When you write out the records, keep every line exactly as it is.
....................
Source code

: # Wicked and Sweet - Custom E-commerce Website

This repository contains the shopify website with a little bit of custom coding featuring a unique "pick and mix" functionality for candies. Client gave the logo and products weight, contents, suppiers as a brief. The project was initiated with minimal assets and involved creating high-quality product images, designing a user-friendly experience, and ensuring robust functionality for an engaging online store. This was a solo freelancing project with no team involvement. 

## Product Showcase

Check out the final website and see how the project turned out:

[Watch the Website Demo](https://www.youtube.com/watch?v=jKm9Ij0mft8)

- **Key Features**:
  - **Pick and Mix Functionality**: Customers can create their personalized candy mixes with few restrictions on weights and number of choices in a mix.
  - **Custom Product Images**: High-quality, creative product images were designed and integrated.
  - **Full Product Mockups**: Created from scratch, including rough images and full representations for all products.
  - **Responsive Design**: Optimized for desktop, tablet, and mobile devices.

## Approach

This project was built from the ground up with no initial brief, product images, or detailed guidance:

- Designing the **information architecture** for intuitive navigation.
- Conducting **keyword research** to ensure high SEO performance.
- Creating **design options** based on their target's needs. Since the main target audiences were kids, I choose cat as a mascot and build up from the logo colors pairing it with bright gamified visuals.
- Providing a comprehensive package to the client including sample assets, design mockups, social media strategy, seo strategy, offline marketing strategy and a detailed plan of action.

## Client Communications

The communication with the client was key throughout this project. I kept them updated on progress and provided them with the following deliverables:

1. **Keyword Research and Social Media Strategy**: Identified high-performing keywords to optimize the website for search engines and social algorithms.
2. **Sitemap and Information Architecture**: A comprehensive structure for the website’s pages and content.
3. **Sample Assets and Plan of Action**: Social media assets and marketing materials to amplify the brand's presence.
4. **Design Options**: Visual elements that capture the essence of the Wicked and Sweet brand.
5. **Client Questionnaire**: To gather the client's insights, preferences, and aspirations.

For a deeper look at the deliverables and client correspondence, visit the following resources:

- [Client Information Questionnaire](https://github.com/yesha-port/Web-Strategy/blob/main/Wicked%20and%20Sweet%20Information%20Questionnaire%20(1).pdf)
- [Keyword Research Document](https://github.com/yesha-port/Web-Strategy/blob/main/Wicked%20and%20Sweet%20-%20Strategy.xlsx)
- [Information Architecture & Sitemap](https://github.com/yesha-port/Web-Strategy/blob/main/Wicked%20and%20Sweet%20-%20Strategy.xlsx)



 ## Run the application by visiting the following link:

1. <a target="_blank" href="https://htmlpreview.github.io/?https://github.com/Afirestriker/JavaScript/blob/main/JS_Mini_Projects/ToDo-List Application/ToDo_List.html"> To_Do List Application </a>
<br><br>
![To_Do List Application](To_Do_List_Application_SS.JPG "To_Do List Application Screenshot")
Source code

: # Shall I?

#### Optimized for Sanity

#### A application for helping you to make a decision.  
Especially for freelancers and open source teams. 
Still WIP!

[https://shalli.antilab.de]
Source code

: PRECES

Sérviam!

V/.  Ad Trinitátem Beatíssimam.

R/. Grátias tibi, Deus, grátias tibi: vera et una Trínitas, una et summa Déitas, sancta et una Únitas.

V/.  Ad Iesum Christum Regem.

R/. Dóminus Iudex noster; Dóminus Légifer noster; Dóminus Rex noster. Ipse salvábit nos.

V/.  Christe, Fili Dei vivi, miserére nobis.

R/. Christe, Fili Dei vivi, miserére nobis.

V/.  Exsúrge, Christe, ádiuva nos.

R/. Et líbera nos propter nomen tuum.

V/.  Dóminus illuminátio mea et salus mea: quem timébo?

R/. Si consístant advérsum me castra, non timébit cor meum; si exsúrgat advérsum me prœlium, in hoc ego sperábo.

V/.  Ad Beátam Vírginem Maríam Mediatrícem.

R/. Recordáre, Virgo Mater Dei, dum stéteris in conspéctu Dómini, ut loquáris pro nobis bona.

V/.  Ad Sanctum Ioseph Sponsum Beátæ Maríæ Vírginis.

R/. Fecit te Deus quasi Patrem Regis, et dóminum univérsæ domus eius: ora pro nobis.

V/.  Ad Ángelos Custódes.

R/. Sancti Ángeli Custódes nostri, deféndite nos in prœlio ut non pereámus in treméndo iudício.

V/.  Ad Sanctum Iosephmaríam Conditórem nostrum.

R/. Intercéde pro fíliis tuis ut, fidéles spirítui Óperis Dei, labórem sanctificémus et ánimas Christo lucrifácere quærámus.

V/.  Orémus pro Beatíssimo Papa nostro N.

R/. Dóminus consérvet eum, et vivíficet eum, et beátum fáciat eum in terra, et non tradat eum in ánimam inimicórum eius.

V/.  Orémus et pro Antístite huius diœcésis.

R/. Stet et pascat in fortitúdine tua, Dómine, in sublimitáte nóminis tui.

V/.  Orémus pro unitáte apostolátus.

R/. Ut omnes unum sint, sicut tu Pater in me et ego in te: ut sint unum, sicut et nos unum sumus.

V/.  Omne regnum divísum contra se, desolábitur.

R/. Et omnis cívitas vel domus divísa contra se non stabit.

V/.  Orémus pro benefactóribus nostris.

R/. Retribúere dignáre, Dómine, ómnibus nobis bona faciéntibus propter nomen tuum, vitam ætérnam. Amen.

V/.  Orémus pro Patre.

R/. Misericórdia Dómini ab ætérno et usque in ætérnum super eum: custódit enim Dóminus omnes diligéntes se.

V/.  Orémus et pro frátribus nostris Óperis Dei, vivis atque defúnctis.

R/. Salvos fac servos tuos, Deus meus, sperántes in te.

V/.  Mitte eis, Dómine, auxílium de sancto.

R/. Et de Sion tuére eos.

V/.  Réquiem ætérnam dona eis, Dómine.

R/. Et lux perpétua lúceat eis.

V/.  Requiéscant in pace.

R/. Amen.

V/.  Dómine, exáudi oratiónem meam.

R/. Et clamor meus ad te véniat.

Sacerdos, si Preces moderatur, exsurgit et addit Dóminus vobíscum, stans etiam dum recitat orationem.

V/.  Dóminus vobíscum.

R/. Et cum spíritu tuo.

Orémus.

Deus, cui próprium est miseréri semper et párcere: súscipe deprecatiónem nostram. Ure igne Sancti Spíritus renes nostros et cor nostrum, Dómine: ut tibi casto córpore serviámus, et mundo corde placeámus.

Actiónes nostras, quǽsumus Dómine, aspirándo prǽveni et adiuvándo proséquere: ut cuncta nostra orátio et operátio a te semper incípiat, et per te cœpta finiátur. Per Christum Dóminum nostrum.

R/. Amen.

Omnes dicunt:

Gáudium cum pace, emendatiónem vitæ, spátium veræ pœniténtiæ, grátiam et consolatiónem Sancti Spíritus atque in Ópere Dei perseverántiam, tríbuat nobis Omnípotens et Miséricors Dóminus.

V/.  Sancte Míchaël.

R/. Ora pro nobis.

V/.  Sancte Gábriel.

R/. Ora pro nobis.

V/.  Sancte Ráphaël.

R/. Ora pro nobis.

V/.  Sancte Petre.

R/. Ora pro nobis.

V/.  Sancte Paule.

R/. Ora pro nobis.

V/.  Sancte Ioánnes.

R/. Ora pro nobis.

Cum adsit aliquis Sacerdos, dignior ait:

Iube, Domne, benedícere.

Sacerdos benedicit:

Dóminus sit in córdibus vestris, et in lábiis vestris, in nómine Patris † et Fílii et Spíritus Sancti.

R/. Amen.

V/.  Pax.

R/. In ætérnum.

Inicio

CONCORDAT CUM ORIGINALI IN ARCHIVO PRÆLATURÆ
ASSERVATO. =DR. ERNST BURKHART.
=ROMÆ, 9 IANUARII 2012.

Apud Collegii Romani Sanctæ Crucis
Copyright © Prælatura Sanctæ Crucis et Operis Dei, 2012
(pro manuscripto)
....................
> _Task solution_
Source code

: # Wicked and Sweet - Custom E-commerce Website

This repository contains the shopify website with a little bit of custom coding featuring a unique "pick and mix" functionality for candies. Client gave the logo and products weight, contents, suppiers as a brief. The project was initiated with minimal assets and involved creating high-quality product images, designing a user-friendly experience, and ensuring robust functionality for an engaging online store. This was a solo freelancing project with no team involvement. 

## Product Showcase

Check out the final website and see how the project turned out:

[Watch the Website Demo](https://www.youtube.com/watch?v=jKm9Ij0mft8)

- **Key Features**:
  - **Pick and Mix Functionality**: Customers can create their personalized candy mixes with few restrictions on weights and number of choices in a mix.
  - **Custom Product Images**: High-quality, creative product images were designed and integrated.
  - **Full Product Mockups**: Created from scratch, including rough images and full representations for all products.
  - **Responsive Design**: Optimized for desktop, tablet, and mobile devices.

## Approach

This project was built from the ground up with no initial brief, product images, or detailed guidance:

- Designing the **information architecture** for intuitive navigation.
- Conducting **keyword research** to ensure high SEO performance.
- Creating **design options** based on their target's needs. Since the main target audiences were kids, I choose cat as a mascot and build up from the logo colors pairing it with bright gamified visuals.
- Providing a comprehensive package to the client including sample assets, design mockups, social media strategy, seo strategy, offline marketing strategy and a detailed plan of action.

## Client Communications

The communication with the client was key throughout this project. I kept them updated on progress and provided them with the following deliverables:

1. **Keyword Research and Social Media Strategy**: Identified high-performing keywords to optimize the website for search engines and social algorithms.
2. **Sitemap and Information Architecture**: A comprehensive structure for the website’s pages and content.
3. **Sample Assets and Plan of Action**: Social media assets and marketing materials to amplify the brand's presence.
4. **Design Options**: Visual elements that capture the essence of the Wicked and Sweet brand.
5. **Client Questionnaire**: To gather the client's insights, preferences, and aspirations.

For a deeper look at the deliverables and client correspondence, visit the following resources:

- [Client Information Questionnaire](https://github.com/yesha-port/Web-Strategy/blob/main/Wicked%20and%20Sweet%20Information%20Questionnaire%20(1).pdf)
- [Keyword Research Document](https://github.com/yesha-port/Web-Strategy/blob/main/Wicked%20and%20Sweet%20-%20Strategy.xlsx)
- [Information Architecture & Sitemap](https://github.com/yesha-port/Web-Strategy/blob/main/Wicked%20and%20Sweet%20-%20Strategy.xlsx)



 ## Run the application by visiting the following link:

1. <a target="_blank" href="https://htmlpreview.github.io/?https://github.com/Afirestriker/JavaScript/blob/main/JS_Mini_Projects/ToDo-List Application/ToDo_List.html"> To_Do List Application </a>
<br><br>
![To_Do List Application](To_Do_List_Application_SS.JPG "To_Do List Application Screenshot")
Source code

: # Shall I?

#### Optimized for Sanity

#### A application for helping you to make a decision.  
Especially for freelancers and open source teams. 
Still WIP!

[https://shalli.antilab.de]
Source code

: PRECES

Sérviam!

V/.  Ad Trinitátem Beatíssimam.

R/. Grátias tibi, Deus, grátias tibi: vera et una Trínitas, una et summa Déitas, sancta et una Únitas.

V/.  Ad Iesum Christum Regem.

R/. Dóminus Iudex noster; Dóminus Légifer noster; Dóminus Rex noster. Ipse salvábit nos.

V/.  Christe, Fili Dei vivi, miserére nobis.

R/. Christe, Fili Dei vivi, miserére nobis.

V/.  Exsúrge, Christe, ádiuva nos.

R/. Et líbera nos propter nomen tuum.

V/.  Dóminus illuminátio mea et salus mea: quem timébo?

R/. Si consístant advérsum me castra, non timébit cor meum; si exsúrgat advérsum me prœlium, in hoc ego sperábo.

V/.  Ad Beátam Vírginem Maríam Mediatrícem.

R/. Recordáre, Virgo Mater Dei, dum stéteris in conspéctu Dómini, ut loquáris pro nobis bona.

V/.  Ad Sanctum Ioseph Sponsum Beátæ Maríæ Vírginis.

R/. Fecit te Deus quasi Patrem Regis, et dóminum univérsæ domus eius: ora pro nobis.

V/.  Ad Ángelos Custódes.

R/. Sancti Ángeli Custódes nostri, deféndite nos in prœlio ut non pereámus in treméndo iudício.

V/.  Ad Sanctum Iosephmaríam Conditórem nostrum.

R/. Intercéde pro fíliis tuis ut, fidéles spirítui Óperis Dei, labórem sanctificémus et ánimas Christo lucrifácere quærámus.

V/.  Orémus pro Beatíssimo Papa nostro N.

R/. Dóminus consérvet eum, et vivíficet eum, et beátum fáciat eum in terra, et non tradat eum in ánimam inimicórum eius.

V/.  Orémus et pro Antístite huius diœcésis.

R/. Stet et pascat in fortitúdine tua, Dómine, in sublimitáte nóminis tui.

V/.  Orémus pro unitáte apostolátus.

R/. Ut omnes unum sint, sicut tu Pater in me et ego in te: ut sint unum, sicut et nos unum sumus.

V/.  Omne regnum divísum contra se, desolábitur.

R/. Et omnis cívitas vel domus divísa contra se non stabit.

V/.  Orémus pro benefactóribus nostris.

R/. Retribúere dignáre, Dómine, ómnibus nobis bona faciéntibus propter nomen tuum, vitam ætérnam. Amen.

V/.  Orémus pro Patre.

R/. Misericórdia Dómini ab ætérno et usque in ætérnum super eum: custódit enim Dóminus omnes diligéntes se.

V/.  Orémus et pro frátribus nostris Óperis Dei, vivis atque defúnctis.

R/. Salvos fac servos tuos, Deus meus, sperántes in te.

V/.  Mitte eis, Dómine, auxílium de sancto.

R/. Et de Sion tuére eos.

V/.  Réquiem ætérnam dona eis, Dómine.

R/. Et lux perpétua lúceat eis.

V/.  Requiéscant in pace.

R/. Amen.

V/.  Dómine, exáudi oratiónem meam.

R/. Et clamor meus ad te véniat.

Sacerdos, si Preces moderatur, exsurgit et addit Dóminus vobíscum, stans etiam dum recitat orationem.

V/.  Dóminus vobíscum.

R/. Et cum spíritu tuo.

Orémus.

Deus, cui próprium est miseréri semper et párcere: súscipe deprecatiónem nostram. Ure igne Sancti Spíritus renes nostros et cor nostrum, Dómine: ut tibi casto córpore serviámus, et mundo corde placeámus.

Actiónes nostras, quǽsumus Dómine, aspirándo prǽveni et adiuvándo proséquere: ut cuncta nostra orátio et operátio a te semper incípiat, et per te cœpta finiátur. Per Christum Dóminum nostrum.

R/. Amen.

Omnes dicunt:

Gáudium cum pace, emendatiónem vitæ, spátium veræ pœniténtiæ, grátiam et consolatiónem Sancti Spíritus atque in Ópere Dei perseverántiam, tríbuat nobis Omnípotens et Miséricors Dóminus.

V/.  Sancte Míchaël.

R/. Ora pro nobis.

V/.  Sancte Gábriel.

R/. Ora pro nobis.

V/.  Sancte Ráphaël.

R/. Ora pro nobis.

V/.  Sancte Petre.

R/. Ora pro nobis.

V/.  Sancte Paule.

R/. Ora pro nobis.

V/.  Sancte Ioánnes.

R/. Ora pro nobis.

Cum adsit aliquis Sacerdos, dignior ait:

Iube, Domne, benedícere.

Sacerdos benedicit:

Dóminus sit in córdibus vestris, et in lábiis vestris, in nómine Patris † et Fílii et Spíritus Sancti.

R/. Amen.

V/.  Pax.

R/. In ætérnum.

Inicio

CONCORDAT CUM ORIGINALI IN ARCHIVO PRÆLATURÆ
ASSERVATO. =DR. ERNST BURKHART.
=ROMÆ, 9 IANUARII 2012.

Apud Collegii Romani Sanctæ Crucis
Copyright © Prælatura Sanctæ Crucis et Operis Dei, 2012
(pro manuscripto)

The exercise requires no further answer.